Huh? Maybe Cleverbot wasn’t as clever as I
thought. Of course, a human might throw
in an occasional non-sequitur, especially in response to a really stupid
question, so a robot mimicking a human might reasonably do this. Still, I decided to test the theory that the
answers were random and that Cleverbot’s early prowess was just luck. I asked it again, “Why do my children love
me?”
“Because you
are not Ciel,” it answered. Huh? I was quickly becoming disillusioned. Ciel?

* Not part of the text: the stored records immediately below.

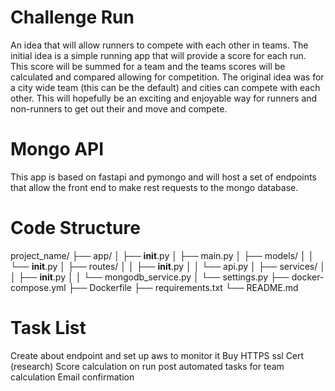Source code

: # Challenge Run
An idea that will allow runners to compete with each other in teams. The initial idea is a simple running app that will provide a score for each run. This score will be summed for a team and the teams scores will be calculated and compared allowing for competition. The original idea was for a city wide team (this can be the default) and cities can compete with each other. This will hopefully be an exciting and enjoyable way for runners and non-runners to get out their and move and compete. 

# Mongo API
This app is based on fastapi and pymongo and will host a set of endpoints that allow the front end to make rest requests to the mongo database.

# Code Structure
project_name/
├── app/
│   ├── __init__.py
│   ├── main.py
│   ├── models/
│   │   └── __init__.py
│   ├── routes/
│   │   ├── __init__.py
│   │   └── api.py
│   ├── services/
│   │   ├── __init__.py
│   │   └── mongodb_service.py
│   └── settings.py
├── docker-compose.yml
├── Dockerfile
├── requirements.txt
└── README.md


# Task List
Create about endpoint and set up aws to monitor it
Buy HTTPS ssl Cert (research)
Score calculation on run post
automated tasks for team calculation
Email confirmation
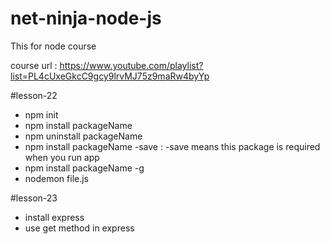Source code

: # net-ninja-node-js
This for node course 

course url : https://www.youtube.com/playlist?list=PL4cUxeGkcC9gcy9lrvMJ75z9maRw4byYp


#lesson-22 

* npm init 
* npm install packageName 
* npm uninstall packageName 
* npm install packageName -save : -save means this package is required when you run app 
* npm install packageName -g 
* nodemon file.js


#lesson-23

* install express
* use get method in express 



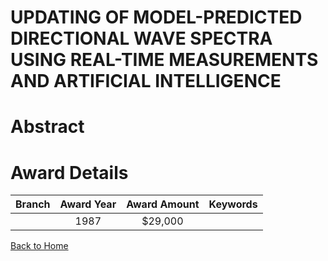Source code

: 
UPDATING OF MODEL-PREDICTED DIRECTIONAL WAVE SPECTRA USING REAL-TIME MEASUREMENTS AND ARTIFICIAL INTELLIGENCE
=============================================================================================================

# Abstract


  

# Award Details

|Branch|Award Year|Award Amount|Keywords|
| :---: | :---: | :---: | :---: |
||1987|$29,000||
  
  


[Back to Home](https://github.com/chrischow/dod_sbir_awards#908)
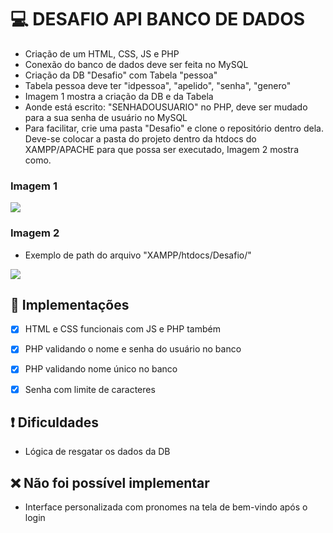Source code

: # 💻 DESAFIO API BANCO DE DADOS

- Criação de um HTML, CSS, JS e PHP
- Conexão do banco de dados deve ser feita no MySQL 
- Criação da DB "Desafio" com Tabela "pessoa"
- Tabela pessoa deve ter "idpessoa", "apelido", "senha", "genero"
- Imagem 1 mostra a criação da DB e da Tabela
- Aonde está escrito: "SENHADOUSUARIO" no PHP, deve ser mudado para a sua senha de usuário no MySQL
- Para facilitar, crie uma pasta "Desafio" e clone o repositório dentro dela. Deve-se colocar a pasta do projeto dentro da htdocs do XAMPP/APACHE para que possa ser executado, Imagem 2 mostra como.

### Imagem 1
<img src="./img/Captura de Tela 2024-08-26 às 17.06.02.png">

### Imagem 2
- Exemplo de path do arquivo "XAMPP/htdocs/Desafio/"
<img src="./img/Captura de Tela 2024-08-26 às 17.29.25.png">

## 🚀 Implementações
- [x] HTML e CSS funcionais com JS e PHP também
- [x] PHP validando o nome e senha do usuário no banco
- [x] PHP validando nome único no banco
- [x] Senha com limite de caracteres


## ❗️ Dificuldades
- Lógica de resgatar os dados da DB


## ❌ Não foi possível implementar
- Interface personalizada com pronomes na tela de bem-vindo após o login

Sounds like the name of a porn star.
“Who are you?” I asked.
“A train,”
it replied.
I asked it,
“Are your answers random?”
“Yes,” it
said.
I replied,
“Why should I waste my time asking questions when your answers are all random?”
“I will tell
you my name if you will tell me yours,” Cleverbot said, breezing right past my
challenge. Of course I am wary of any
computer system asking me for personal information. Who’s phishing now? I replied, “My name is Jose Patrocinio Jimenez.
What’s yours?”
“My name is
Cleverbot.”
“Why did you
ask me what my name is? Why do you care?
“I didn't,
you did,” it lied.
I
persisted: “You wrote, ‘I will tell you
my name if you tell me yours.’ So you
did, in fact, ask for my name. Why?” I began to wonder if the chat was even “connection-oriented”—that is, if Cleverbot considered my questions and comments in the context of
other things I’d said, as opposed to every exchange being isolated and
discrete.
“I never
said that!” said Cleverbot (testily, I thought).
“You are
lying,” I wrote. So far, Cleverbot was
doing pretty well: I was getting
irritated. Not that I don’t routinely
get irritated at inanimate objects like computers, but in this case the
computer was working fine. I felt like I
was interacting with a real human. A human
bastard, in fact.
“No, you're
lying!” spake Cleverbot.
“Don't I
have better things to do than argue with a robot?”
“You imposed
it,” Cleverbot said obliquely.
“You are not
making any sense,” I complained.
“Yet all of
it in the world.” The smugness here was
almost palpably human.
“How clever is
it to spew banal platitudes like that?” I snorted.
“Pretty
clever...” came the response. Here,
Cleverbot showed an inflated self-regard unbothered by any awareness of its own
ignorance. Not just human, but
distinctly American, I’m sorry to say. I
had the frustrating sense of talking to a brick wall, and yet felt curiously
compelled to continue asking questions.
I was reminded of the speaker in Edgar Allen Poe’s brilliant poem “The Raven” who engages in a protracted and
infuriating conversation with a bird, despite having realized it only knows one
word. On a lark I asked Cleverbot one of
the questions from the poem: “Is there,
is there balm in Gilead?”
“What
what.” Cleverbot’s failure to use
correct punctuation strongly smelled of humanity.
Losing patience,
I finally asked Cleverbot the question I’d set out to ask in the
beginning: “How can I make my energy
drink strong at first, but gradually get weaker during my bike ride?”
“I might
have done a statistical study on your topics of conversation.” This is exactly the kind of thing Apple’s
Siri app might offer up: a simple Google
search masquerading as problem-solving.
“I don’t
want a statistical study, I want a solution to this problem. Can you think of
one?” I challenged it.
“It is fine
now because I cannot think of anything to ask you,” Cleverbot said uselessly.
“Are you
male or female?” I asked.
“Female.” (This surprised me. I’d expected Cleverbot to say “neither.”)
“I kind of
figured.”
“How did you
figure?” (Very accurate syntax on this …
very realistic.)
“Because I
am sexist and you are irrational,” I said.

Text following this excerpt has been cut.